Work task: Scan the entries below and extract each line with the word "segurança" in it.

··· Supplied data ···

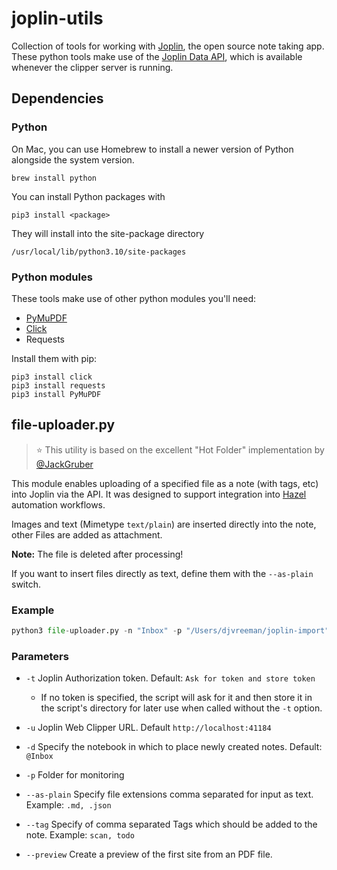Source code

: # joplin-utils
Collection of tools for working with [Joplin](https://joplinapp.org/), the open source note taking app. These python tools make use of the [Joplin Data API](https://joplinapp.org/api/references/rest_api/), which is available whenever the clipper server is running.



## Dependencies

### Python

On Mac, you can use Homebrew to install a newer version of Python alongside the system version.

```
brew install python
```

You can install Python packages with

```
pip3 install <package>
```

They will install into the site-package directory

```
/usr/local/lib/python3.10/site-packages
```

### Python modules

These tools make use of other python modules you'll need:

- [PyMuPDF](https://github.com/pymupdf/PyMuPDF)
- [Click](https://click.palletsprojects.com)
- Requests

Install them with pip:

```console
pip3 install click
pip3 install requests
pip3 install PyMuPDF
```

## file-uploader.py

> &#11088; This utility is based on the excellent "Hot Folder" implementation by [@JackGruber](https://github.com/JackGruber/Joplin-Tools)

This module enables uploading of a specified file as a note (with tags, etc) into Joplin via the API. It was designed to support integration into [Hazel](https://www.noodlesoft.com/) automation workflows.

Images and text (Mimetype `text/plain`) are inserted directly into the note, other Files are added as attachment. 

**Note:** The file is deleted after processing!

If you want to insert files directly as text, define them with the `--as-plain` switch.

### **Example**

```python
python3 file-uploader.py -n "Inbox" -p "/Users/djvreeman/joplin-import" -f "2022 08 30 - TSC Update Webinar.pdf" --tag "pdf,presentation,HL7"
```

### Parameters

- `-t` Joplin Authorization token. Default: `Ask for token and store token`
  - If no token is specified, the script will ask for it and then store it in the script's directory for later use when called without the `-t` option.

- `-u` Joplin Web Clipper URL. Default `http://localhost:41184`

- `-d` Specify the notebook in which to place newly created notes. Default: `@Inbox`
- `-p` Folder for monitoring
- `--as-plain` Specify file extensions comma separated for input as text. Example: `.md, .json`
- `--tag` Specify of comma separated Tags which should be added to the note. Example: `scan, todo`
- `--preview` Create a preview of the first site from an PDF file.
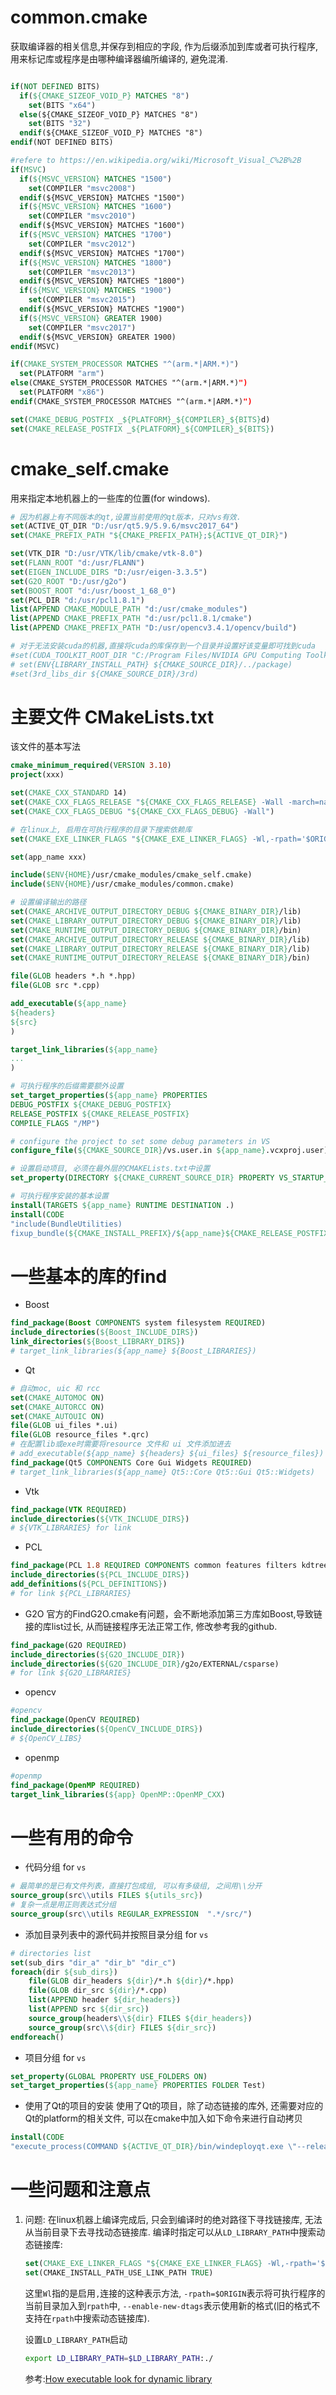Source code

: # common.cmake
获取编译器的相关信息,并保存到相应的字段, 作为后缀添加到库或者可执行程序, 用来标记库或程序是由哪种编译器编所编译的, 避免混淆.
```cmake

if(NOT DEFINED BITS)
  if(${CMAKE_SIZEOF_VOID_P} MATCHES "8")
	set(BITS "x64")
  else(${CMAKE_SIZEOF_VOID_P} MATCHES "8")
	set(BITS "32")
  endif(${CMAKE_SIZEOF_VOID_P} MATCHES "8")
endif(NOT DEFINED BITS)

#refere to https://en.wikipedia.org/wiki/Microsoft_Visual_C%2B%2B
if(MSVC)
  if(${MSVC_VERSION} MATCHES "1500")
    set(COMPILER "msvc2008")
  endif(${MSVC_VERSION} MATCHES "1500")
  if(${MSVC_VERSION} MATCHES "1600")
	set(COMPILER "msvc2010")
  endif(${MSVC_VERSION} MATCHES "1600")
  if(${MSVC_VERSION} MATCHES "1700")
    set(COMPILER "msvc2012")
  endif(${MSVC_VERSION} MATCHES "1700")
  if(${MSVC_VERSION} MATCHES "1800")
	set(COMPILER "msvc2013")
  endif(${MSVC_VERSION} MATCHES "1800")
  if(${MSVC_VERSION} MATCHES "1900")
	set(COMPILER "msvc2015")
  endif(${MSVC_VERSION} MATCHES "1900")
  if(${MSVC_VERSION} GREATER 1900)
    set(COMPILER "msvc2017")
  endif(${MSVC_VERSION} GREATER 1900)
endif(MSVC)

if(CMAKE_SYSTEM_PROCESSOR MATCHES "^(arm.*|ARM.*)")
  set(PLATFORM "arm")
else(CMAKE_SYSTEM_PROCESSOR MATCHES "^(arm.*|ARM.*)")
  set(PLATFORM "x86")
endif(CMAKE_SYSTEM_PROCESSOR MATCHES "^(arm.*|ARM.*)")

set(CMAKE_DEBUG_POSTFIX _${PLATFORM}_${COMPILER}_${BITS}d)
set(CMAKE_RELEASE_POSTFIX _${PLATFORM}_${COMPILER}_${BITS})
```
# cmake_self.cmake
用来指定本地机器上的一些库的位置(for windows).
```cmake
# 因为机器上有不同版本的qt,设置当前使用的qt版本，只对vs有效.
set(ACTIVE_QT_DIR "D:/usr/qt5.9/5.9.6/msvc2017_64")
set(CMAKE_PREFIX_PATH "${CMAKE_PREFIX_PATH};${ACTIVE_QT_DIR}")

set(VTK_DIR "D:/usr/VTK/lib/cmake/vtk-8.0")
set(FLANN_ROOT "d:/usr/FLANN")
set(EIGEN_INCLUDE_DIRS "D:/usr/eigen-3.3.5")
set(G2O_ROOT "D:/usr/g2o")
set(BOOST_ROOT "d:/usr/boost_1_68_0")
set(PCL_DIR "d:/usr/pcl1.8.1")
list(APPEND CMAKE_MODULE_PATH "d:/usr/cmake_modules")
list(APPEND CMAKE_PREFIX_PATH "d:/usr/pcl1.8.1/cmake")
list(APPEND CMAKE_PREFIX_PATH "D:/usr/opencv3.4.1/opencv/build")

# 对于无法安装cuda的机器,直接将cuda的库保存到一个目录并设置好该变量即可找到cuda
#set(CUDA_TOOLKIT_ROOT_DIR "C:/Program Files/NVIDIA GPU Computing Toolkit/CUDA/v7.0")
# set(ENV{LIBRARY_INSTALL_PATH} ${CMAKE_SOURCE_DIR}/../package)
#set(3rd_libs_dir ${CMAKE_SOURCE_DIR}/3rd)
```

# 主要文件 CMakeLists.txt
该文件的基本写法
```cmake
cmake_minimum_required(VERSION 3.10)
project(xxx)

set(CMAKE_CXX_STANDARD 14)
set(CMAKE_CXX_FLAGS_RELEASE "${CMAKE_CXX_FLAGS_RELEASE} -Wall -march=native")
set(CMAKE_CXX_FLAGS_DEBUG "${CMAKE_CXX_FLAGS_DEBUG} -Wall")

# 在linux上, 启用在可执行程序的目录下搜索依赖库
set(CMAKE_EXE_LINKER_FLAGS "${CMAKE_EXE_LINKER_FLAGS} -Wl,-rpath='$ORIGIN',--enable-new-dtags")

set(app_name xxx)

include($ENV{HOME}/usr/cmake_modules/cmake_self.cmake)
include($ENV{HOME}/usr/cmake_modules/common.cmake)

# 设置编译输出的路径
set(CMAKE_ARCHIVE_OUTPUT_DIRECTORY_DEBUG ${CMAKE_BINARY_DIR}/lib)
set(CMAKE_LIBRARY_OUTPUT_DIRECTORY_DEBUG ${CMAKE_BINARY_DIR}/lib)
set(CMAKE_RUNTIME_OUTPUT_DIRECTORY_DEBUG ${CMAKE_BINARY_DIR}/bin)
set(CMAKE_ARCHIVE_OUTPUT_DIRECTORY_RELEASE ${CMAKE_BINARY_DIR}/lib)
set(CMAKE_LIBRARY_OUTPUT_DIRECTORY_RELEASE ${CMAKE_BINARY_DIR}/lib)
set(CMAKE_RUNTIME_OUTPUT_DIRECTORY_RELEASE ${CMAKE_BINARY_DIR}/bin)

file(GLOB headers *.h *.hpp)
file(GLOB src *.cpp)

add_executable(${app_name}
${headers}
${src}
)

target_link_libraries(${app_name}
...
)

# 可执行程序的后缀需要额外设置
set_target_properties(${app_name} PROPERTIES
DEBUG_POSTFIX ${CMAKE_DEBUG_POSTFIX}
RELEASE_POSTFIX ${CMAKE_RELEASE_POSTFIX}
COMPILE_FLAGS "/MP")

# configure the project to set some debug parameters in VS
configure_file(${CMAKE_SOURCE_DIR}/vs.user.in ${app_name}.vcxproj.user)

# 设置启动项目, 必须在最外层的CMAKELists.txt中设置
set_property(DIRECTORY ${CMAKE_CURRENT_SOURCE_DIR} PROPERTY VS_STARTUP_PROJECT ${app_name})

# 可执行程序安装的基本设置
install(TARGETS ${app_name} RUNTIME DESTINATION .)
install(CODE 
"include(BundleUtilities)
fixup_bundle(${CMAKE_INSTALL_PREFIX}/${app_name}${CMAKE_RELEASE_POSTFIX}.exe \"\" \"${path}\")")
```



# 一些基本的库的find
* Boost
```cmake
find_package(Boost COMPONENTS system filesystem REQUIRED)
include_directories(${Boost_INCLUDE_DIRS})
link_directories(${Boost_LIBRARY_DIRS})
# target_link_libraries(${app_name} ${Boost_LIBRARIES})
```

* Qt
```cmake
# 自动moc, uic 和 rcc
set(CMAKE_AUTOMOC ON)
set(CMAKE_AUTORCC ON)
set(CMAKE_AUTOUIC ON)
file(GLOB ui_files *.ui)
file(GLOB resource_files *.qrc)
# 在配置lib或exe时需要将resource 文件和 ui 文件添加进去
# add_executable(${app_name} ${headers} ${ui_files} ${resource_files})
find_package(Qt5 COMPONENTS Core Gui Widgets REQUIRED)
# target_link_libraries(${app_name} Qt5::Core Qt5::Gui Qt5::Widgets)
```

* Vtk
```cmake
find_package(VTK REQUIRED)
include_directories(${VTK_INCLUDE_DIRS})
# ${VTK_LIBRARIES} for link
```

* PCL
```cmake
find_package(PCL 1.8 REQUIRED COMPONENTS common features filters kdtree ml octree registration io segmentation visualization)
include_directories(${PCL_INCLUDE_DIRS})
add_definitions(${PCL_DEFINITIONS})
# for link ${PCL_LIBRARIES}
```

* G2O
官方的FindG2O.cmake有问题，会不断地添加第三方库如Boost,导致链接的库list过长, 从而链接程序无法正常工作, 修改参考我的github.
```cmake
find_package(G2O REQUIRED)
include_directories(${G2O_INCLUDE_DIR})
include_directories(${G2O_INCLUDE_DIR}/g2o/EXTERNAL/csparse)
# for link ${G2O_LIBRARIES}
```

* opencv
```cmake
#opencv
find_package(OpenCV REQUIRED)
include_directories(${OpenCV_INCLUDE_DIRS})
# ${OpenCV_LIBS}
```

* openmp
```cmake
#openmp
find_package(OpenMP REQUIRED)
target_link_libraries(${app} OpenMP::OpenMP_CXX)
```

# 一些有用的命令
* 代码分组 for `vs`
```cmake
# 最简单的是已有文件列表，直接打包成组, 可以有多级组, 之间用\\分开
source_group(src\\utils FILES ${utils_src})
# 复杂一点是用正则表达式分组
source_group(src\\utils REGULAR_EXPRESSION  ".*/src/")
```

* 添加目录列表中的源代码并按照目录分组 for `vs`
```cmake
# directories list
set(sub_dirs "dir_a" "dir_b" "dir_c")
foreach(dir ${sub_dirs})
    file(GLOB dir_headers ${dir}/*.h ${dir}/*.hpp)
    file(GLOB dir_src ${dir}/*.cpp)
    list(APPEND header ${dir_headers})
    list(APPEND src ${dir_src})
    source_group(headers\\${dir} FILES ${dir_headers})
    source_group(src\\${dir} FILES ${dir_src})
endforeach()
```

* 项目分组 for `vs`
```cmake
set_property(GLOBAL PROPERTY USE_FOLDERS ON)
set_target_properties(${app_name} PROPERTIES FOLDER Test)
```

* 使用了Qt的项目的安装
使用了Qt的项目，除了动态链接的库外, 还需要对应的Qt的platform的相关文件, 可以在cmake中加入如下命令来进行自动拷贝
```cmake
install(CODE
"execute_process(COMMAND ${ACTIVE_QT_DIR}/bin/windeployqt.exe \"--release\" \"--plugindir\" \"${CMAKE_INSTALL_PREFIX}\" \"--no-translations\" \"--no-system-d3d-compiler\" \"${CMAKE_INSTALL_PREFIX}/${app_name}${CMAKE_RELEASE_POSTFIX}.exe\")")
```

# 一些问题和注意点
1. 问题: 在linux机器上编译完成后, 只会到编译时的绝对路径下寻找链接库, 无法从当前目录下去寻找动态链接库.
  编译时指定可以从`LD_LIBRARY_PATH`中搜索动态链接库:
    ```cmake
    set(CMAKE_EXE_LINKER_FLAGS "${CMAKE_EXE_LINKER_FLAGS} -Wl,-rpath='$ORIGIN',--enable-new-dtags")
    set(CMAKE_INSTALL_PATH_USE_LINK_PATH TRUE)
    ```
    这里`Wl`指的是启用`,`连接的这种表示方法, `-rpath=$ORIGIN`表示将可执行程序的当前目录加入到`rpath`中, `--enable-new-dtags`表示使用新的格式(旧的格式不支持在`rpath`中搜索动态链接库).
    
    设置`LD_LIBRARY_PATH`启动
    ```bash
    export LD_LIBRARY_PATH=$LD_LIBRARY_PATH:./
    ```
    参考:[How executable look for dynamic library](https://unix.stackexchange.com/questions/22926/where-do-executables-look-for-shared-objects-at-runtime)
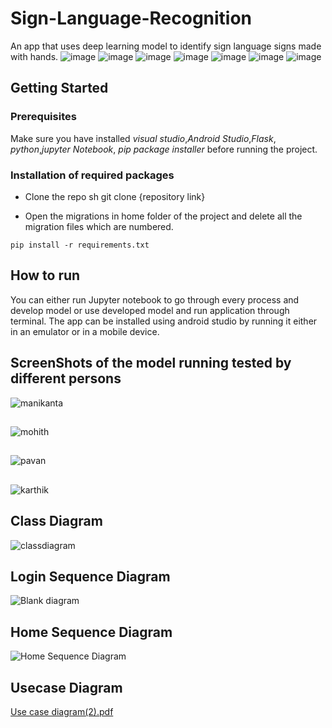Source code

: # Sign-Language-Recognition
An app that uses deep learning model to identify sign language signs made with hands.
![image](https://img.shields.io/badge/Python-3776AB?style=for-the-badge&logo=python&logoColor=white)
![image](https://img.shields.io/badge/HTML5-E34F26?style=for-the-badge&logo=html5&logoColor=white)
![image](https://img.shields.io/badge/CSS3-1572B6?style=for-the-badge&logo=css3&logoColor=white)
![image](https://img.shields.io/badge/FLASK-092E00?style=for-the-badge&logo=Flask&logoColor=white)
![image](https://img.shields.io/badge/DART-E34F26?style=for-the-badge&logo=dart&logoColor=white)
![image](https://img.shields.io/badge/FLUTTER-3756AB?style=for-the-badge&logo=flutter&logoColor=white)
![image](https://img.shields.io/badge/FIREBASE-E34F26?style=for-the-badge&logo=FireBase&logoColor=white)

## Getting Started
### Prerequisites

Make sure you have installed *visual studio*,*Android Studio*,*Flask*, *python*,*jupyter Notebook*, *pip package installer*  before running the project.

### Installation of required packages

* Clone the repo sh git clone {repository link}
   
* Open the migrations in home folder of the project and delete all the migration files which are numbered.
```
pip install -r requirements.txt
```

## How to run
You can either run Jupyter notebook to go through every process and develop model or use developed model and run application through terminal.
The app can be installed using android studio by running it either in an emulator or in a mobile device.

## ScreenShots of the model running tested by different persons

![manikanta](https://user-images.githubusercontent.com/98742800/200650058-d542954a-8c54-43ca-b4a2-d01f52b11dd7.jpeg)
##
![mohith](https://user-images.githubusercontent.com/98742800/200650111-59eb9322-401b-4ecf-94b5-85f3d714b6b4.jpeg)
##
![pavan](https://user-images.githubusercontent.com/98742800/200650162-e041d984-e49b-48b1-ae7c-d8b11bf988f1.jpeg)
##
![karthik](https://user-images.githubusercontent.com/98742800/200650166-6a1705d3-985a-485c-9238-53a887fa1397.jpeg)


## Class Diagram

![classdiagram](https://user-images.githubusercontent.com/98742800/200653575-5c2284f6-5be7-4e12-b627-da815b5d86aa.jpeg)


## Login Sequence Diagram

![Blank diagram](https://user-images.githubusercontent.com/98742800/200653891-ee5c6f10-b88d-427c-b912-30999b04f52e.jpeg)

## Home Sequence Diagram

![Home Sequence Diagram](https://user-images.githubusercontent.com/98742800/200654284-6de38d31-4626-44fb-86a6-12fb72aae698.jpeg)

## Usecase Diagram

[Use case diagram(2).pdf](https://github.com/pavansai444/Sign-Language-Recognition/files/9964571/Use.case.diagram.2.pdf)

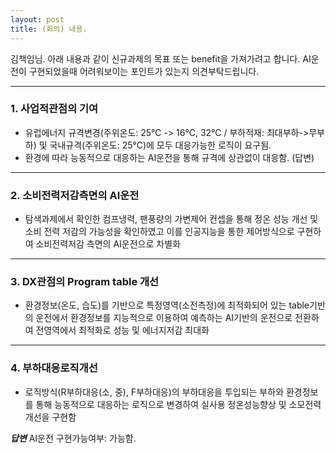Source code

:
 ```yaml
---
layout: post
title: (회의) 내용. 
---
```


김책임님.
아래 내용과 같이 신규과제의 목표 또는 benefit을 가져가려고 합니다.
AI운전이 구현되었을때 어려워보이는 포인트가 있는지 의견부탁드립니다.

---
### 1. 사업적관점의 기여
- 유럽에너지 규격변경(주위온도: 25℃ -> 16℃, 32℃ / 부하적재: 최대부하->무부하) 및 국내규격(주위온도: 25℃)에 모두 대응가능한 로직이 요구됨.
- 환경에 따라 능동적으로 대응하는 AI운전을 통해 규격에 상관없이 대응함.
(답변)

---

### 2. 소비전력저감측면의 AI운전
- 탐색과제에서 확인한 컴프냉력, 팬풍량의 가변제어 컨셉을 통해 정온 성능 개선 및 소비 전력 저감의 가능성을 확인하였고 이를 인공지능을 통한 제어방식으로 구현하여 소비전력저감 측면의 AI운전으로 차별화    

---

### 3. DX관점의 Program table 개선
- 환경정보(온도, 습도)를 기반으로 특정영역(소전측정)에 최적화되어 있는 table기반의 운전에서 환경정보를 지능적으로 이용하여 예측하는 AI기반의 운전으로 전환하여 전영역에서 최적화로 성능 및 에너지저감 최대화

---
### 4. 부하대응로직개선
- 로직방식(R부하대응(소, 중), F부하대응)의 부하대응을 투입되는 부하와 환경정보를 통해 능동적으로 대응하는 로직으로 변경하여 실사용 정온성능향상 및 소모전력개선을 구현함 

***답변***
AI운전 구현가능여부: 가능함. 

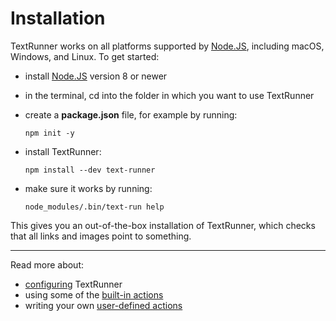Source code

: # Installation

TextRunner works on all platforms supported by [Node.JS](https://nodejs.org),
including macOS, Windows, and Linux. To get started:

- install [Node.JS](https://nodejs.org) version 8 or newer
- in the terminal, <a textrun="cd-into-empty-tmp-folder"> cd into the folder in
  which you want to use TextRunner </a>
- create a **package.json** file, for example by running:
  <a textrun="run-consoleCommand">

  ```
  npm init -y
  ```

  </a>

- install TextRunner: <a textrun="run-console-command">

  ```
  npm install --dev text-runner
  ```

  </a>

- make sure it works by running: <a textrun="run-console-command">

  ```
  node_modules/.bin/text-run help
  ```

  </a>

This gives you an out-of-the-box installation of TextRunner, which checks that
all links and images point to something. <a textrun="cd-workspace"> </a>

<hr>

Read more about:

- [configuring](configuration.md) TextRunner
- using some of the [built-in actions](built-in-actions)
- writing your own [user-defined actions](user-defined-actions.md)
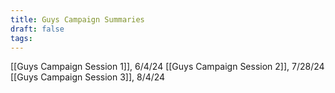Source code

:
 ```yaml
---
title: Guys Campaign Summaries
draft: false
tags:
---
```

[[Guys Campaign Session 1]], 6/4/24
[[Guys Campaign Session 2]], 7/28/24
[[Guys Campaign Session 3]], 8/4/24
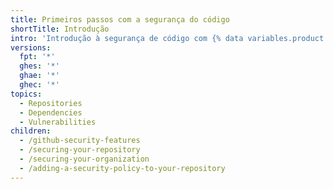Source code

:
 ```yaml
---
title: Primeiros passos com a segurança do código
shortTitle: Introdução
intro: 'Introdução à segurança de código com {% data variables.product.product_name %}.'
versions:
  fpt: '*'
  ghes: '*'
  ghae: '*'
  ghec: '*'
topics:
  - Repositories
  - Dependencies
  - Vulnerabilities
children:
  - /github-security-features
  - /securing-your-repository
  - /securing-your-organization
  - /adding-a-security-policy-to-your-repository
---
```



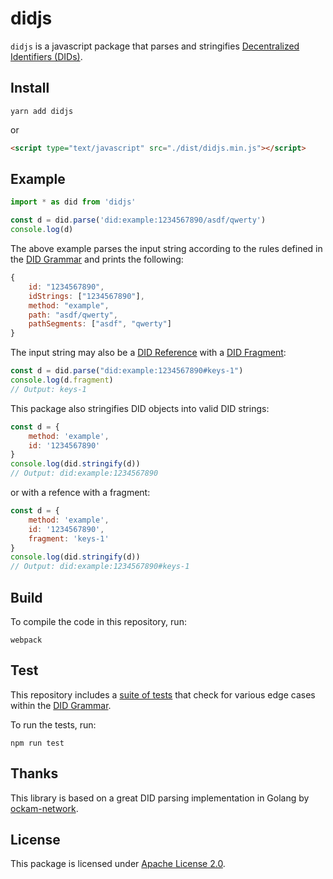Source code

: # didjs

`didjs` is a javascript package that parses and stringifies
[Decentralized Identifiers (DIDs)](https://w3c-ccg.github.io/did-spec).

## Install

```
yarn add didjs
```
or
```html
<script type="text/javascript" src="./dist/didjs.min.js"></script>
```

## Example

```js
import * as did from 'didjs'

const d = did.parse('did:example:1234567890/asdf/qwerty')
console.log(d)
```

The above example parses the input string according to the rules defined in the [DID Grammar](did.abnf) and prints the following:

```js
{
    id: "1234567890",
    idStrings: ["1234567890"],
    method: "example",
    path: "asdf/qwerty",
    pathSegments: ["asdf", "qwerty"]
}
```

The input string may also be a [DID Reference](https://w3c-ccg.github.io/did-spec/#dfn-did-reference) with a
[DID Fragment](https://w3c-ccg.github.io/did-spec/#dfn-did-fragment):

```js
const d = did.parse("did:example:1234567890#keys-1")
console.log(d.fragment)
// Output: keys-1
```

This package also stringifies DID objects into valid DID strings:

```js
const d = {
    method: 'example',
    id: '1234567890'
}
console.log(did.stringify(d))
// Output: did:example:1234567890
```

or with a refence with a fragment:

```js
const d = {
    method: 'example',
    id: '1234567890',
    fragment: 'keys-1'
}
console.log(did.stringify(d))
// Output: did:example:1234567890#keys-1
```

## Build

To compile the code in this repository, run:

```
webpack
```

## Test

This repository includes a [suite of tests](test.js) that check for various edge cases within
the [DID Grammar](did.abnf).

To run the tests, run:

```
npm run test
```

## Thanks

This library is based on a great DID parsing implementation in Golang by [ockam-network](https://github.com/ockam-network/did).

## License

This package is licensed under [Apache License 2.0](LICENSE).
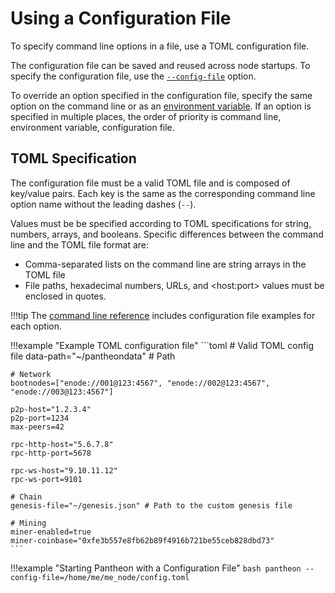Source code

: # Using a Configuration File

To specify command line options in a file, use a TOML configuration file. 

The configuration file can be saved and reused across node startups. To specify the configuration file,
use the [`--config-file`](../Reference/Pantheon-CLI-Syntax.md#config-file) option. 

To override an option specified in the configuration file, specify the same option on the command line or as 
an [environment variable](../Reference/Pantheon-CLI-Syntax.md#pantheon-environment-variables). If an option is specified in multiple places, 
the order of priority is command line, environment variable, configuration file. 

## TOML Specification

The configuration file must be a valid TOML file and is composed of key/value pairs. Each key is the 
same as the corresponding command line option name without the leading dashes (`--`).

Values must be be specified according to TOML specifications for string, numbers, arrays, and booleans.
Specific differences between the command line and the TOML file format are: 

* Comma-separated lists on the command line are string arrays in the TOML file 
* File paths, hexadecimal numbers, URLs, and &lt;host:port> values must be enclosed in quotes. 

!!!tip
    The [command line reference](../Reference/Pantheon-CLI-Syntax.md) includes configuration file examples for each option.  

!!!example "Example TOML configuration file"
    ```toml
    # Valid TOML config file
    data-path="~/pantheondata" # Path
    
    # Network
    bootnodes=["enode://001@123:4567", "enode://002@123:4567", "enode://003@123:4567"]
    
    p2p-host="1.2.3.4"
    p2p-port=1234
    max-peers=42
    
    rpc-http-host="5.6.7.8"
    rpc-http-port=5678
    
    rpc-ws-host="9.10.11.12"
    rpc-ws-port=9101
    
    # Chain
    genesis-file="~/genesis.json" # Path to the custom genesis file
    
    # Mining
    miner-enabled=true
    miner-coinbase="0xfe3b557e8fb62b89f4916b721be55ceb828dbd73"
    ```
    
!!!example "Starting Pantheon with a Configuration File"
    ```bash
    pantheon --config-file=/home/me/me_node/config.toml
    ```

···

Expected output:
title: Primeiros passos com a segurança do código
intro: 'Introdução à segurança de código com {% data variables.product.product_name %}.'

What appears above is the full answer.